La forma sencilla de averiguarlo es entrando en el panel de control del router y buscar una pesataña o un lugar donde diga “Attached devices”, “Dispositivos conectados” o algo similar.

En muchos casos es posible que no tengamos acceso al router por lo que habría que buscar otras formas.

Detectar ordenadores en mi red local desde la consola

El primer paso es saber qué formato tienen las IP de nuestra red. Abrimos una consola y tecleamos:

$ ifconfig

que mostrará algo como:

eth1      Link encap:Ethernet  HWaddr 00:24:2b:a5:7d:b3  
          inet addr:192.168.1.103  Bcast:192.168.1.255  Mask:255.255.255.0
          inet6 addr: fe80::224:2bff:fea5:7db3/64 Scope:Link
          UP BROADCAST RUNNING MULTICAST  MTU:1500  Metric:1
          RX packets:23155 errors:0 dropped:0 overruns:0 frame:235583
          TX packets:17955 errors:19 dropped:0 overruns:0 carrier:0
          collisions:0 txqueuelen:1000 
          RX bytes:17069467 (17.0 MB)  TX bytes:2957881 (2.9 MB)
          Interrupt:19

Aquí vemos que la red tiene un formato 192.168.1.X y que la IP de broadcast (para buscar todos los equipos) es 192.168.1.255 (es la que viene justo detrás de Bcast:).

así que con estos datos podemos hacer:

$ ping -b 192.168.1.255

Este método no siempre funciona porque, por ejemplo, algunos equipos no responden a los pings. En mi red local no responde ninguno.

Detectar ordenadores con nmap

Si no te ha funcionado el anterior método no desesperes, hay otra forma. En la consola teclea:

sudo nmap -sP 192.168.1.1-254

nmap mostrará un resultado similar a éste:

Nmap scan report for 192.168.1.1
Host is up (0.0022s latency).
MAC Address: C1:3D:C7:82:38:AD (Netgear)
Nmap scan report for 192.168.1.101
Host is up (0.0026s latency).
MAC Address: 00:22:F7:26:39:9D (Conceptronic)
...
Nmap scan report for 192.168.1.108
Host is up (0.14s latency).
MAC Address: 44:33:4C:60:06:DA (Unknown)
Nmap scan report for 192.168.1.120
Host is up (0.030s latency).
MAC Address: B8:27:EB:D8:7E:37 (Raspberry Pi Foundation)

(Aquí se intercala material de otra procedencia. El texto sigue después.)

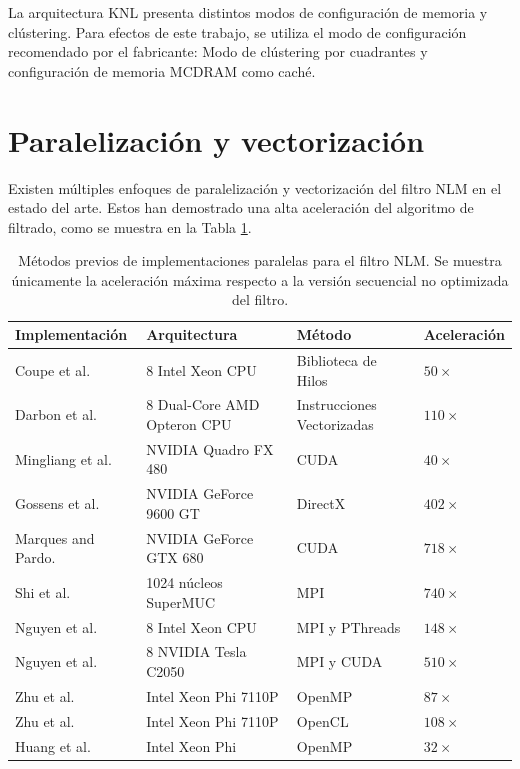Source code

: La arquitectura KNL presenta distintos modos de configuración de memoria y clústering. Para efectos de este trabajo, se utiliza el modo de configuración recomendado por el fabricante: Modo de cl\'ustering por cuadrantes y configuración de memoria MCDRAM como caché.


\section{Paralelización y vectorización}
\label{ch:marco_parallel}

Existen múltiples enfoques de paralelización y vectorización del filtro NLM en el estado del arte. Estos han demostrado una alta aceleración del algoritmo de filtrado, como se muestra en la Tabla \ref{method_table}. 


\begin{table}[htb]
\caption[Estado del arte en paralelizaciones del filtro NLM]{Métodos previos de implementaciones paralelas para el filtro NLM. Se muestra únicamente la aceleración máxima respecto a la versión secuencial no optimizada del filtro.}
\begin{tabularx}{1\linewidth}{X X X X} 
\hline
Implementación & Arquitectura & Método & Aceleración \\ [0.5ex]
 \hline\hline
 Coupe et al. \cite{coupe2006fast} &  8 Intel Xeon CPU & Biblioteca de Hilos & $50\times$\\
 Darbon et al. \cite{Darbon2008} &  8 Dual-Core AMD Opteron CPU & Instrucciones Vectorizadas & $110\times$\\
 Mingliang et al. \cite{mingliang2016medical} &  NVIDIA Quadro FX 480 & CUDA & $40\times$\\
Gossens et al. \cite{goossens2010gpu} &  NVIDIA GeForce 9600 GT & DirectX & $402\times$\\
Marques and Pardo. \cite{marques2013implementation} &  NVIDIA GeForce GTX 680 & CUDA & $718\times$\\ 
Shi et al. \cite{shi2015optimized} &   1024 núcleos SuperMUC & MPI & $740\times$\\
Nguyen et al. \cite{nguyen2016medical} &   8 Intel Xeon CPU & MPI y PThreads & $148\times$\\
Nguyen et al. \cite{nguyen2016medical} &   8 NVIDIA Tesla C2050 & MPI y CUDA & $510\times$\\
Zhu et al. \cite{zhu2016parallel} &  Intel Xeon Phi 7110P & OpenMP & $87\times$\\
Zhu et al. \cite{zhu2016parallel} &  Intel Xeon Phi 7110P & OpenCL & $108\times$\\
Huang et al. \cite{huang2017parallel} &  Intel Xeon Phi & OpenMP & $32\times$\\
\end{tabularx}
\label{method_table}
\end{table}

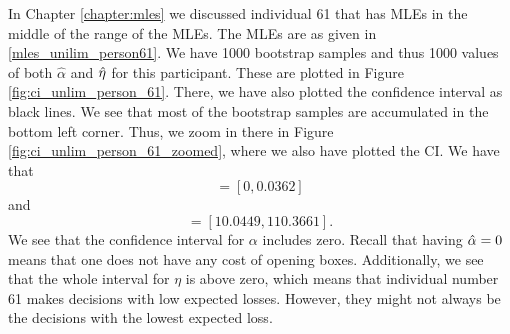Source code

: In Chapter \ref{chapter:mles} we discussed individual 61 that has MLEs in the middle of the range of the MLEs. The MLEs are as given in \eqref{mles_unilim_person61}.
We have 1000 bootstrap samples and thus 1000 values of both $\hat{\alpha}$ and $\hat{\eta}$ for this participant. These are plotted in Figure \ref{fig:ci_unlim_person_61}. There, we have also plotted the confidence interval as black lines. We see that most of the bootstrap samples are accumulated in the bottom left corner. Thus, we zoom in there in Figure \ref{fig:ci_unlim_person_61_zoomed}, where we also have plotted the CI. We have that
\begin{equation*}
    [\hat{\alpha}^{*(5)}_{1000},\hat{\alpha}^{*(95)}_{1000}] = [0,0.0362]
\end{equation*}
and
\begin{equation*}
    [\hat{\eta}^{*(5)}_{1000},\hat{\eta}^{*(95)}_{1000}] = [10.0449,110.3661].
\end{equation*}
We see that the confidence interval for $\alpha$ includes zero. Recall that having $\hat{\alpha}=0$ means that one does not have any cost of opening boxes. Additionally, we see that the whole interval for $\eta$ is above zero, which means that individual number 61 makes decisions with low expected losses. However, they might not always be the decisions with the lowest expected loss. 


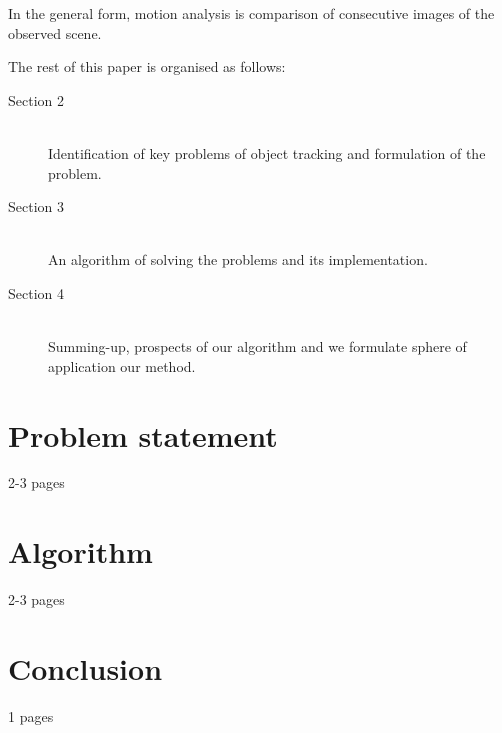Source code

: \documentclass[12pt,a4paper,oneside,titlepage]{article}
\begin{document}
In the general form, motion analysis is comparison of consecutive images of the observed scene.

The rest of this paper is organised as follows:
\begin{description}
  \item[Section 2] \hfill \\
  Identification of key problems of object tracking and formulation of the problem.
  \item[Section 3] \hfill \\
  An algorithm of solving the problems and its implementation. 
  \item[Section 4] \hfill \\
  Summing-up, prospects of our algorithm and we formulate sphere of application our method.
\end{description}

\newpage
\section*{Problem statement}
2-3 pages



\newpage
\section*{Algorithm}
2-3 pages



\newpage
\section*{Conclusion}
1 pages
%


\newpage
\renewcommand\refname{Bibliography}


\end{document}
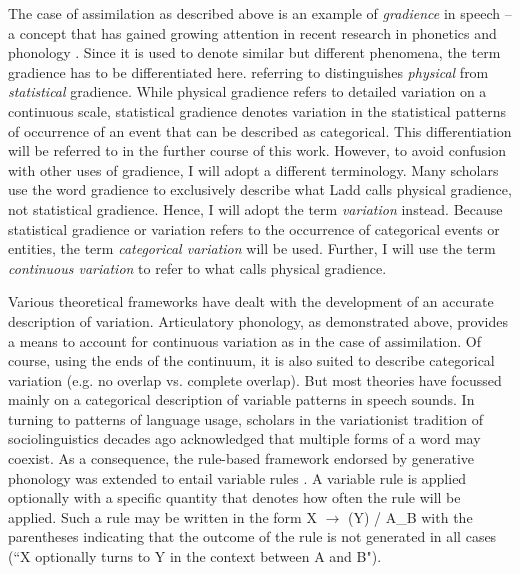 The case of assimilation as described above is an example of \emph{gradience} in speech -- a concept that has gained growing attention in recent research in phonetics and phonology \citep{Cohn2006}. Since it is used to denote similar but different phenomena, the term gradience has to be differentiated here. \cite{Ladd2014} referring to \cite{Bolinger1961} distinguishes \emph{physical} from \emph{statistical} gradience. While physical gradience refers to detailed variation on a continuous scale, statistical gradience denotes variation in the statistical patterns of occurrence of an event that can be described as categorical. This differentiation will be referred to in the further course of this work. However, to avoid confusion with other uses of gradience, I will adopt a different terminology. Many scholars use the word gradience to exclusively describe what Ladd calls physical gradience, not statistical gradience. Hence, I will adopt the term \emph{variation} instead. Because statistical gradience or variation refers to the occurrence of categorical events or entities, the term \emph{categorical variation} will be used. Further, I will use the term \emph{continuous variation} to refer to what \cite{Ladd2014} calls physical gradience. 

Various theoretical frameworks have dealt with the development of an accurate description of variation. Articulatory phonology, as demonstrated above, provides a means to account for continuous variation as in the case of assimilation. Of course, using the ends of the continuum, it is also suited to describe categorical variation (e.g. no overlap vs. complete overlap). But most theories have focussed mainly on a categorical description of variable patterns in speech sounds. In turning to patterns of language usage, scholars in the variationist tradition of sociolinguistics decades ago acknowledged that multiple forms of a word may coexist. As a consequence, the rule-based framework endorsed by generative phonology was extended to entail variable rules \citep{Labov1969,CedergrenSankoff1974,Anttila2007}. A variable rule is applied optionally with a specific quantity that denotes how often the rule will be applied. Such a rule may be written in the form X $\rightarrow$ (Y) / A\_B with the parentheses indicating that the outcome of the rule is not generated in all cases (``X optionally turns to Y in the context between A and B").

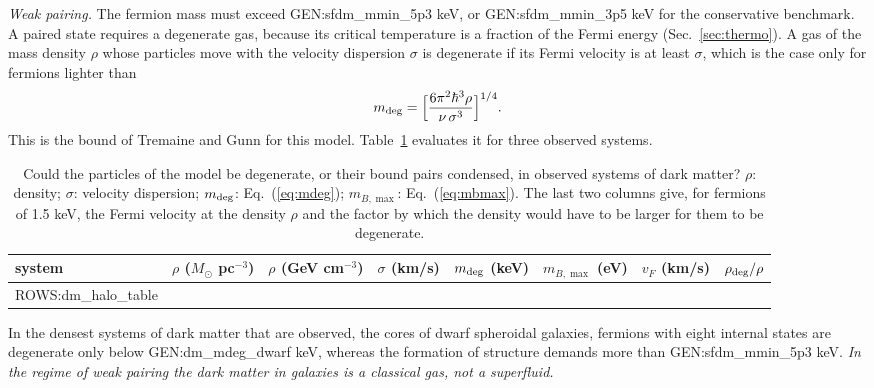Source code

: \emph{Weak pairing.} The fermion mass must exceed {{GEN:sfdm_mmin_5p3}} keV, or
{{GEN:sfdm_mmin_3p5}} keV for the conservative benchmark. A paired state requires a degenerate gas,
because its critical temperature is a fraction of the Fermi energy (Sec.~\ref{sec:thermo}). A gas of
the mass density $\rho$ whose particles move with the velocity dispersion $\sigma$ is degenerate if
its Fermi velocity is at least $\sigma$, which is the case only for fermions lighter than
\begin{equation}
m_{\rm deg}=\Big[\frac{6\pi^2\hbar^3\rho}{\nu\,\sigma^3}\Big]^{1/4}.
\label{eq:mdeg}
\end{equation}
This is the bound of Tremaine and Gunn \cite{TremaineGunn1979} for this model. Table~\ref{tab:halos}
evaluates it for three observed systems.

\begin{table}
\caption{\label{tab:halos}Could the particles of the model be degenerate, or their bound pairs
condensed, in observed systems of dark matter? $\rho$: density; $\sigma$: velocity dispersion;
$m_{\rm deg}$: Eq.~(\ref{eq:mdeg}); $m_{B,\max}$: Eq.~(\ref{eq:mbmax}). The last two columns give,
for fermions of 1.5 keV, the Fermi velocity at the density $\rho$ and the factor by which the density
would have to be larger for them to be degenerate.}
\begin{ruledtabular}
\begin{tabular}{lccccccc}
system & $\rho$ ($M_\odot$ pc$^{-3}$) & $\rho$ (GeV cm$^{-3}$) & $\sigma$ (km/s) & $m_{\rm deg}$ (keV) &
$m_{B,\max}$ (eV) & $v_F$ (km/s) & $\rho_{\rm deg}/\rho$ \\
\hline
{{ROWS:dm_halo_table}}
\end{tabular}
\end{ruledtabular}
\end{table}

In the densest systems of dark matter that are observed, the cores of dwarf spheroidal galaxies,
fermions with eight internal states are degenerate only below {{GEN:dm_mdeg_dwarf}} keV, whereas
the formation of structure demands more than {{GEN:sfdm_mmin_5p3}} keV. \emph{In the regime of weak
pairing the dark matter in galaxies is a classical gas, not a superfluid.}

(sí, hay una Raspberry Pi en mi red).

Podemos ver que por cada dispositivo tenemos esta información:

Nmap scan report for 192.168.1.101
Host is up (0.0026s latency).
MAC Address: 00:22:F7:26:39:9D (Conceptronic)

Aquí tenemos la IP del dispositivo, su MAC y algo de información adicional (lo que aparece en el paréntesis).

Nota: Si no hubiésemos sacado el listado con sudo no tendríamos las direcciones MAC.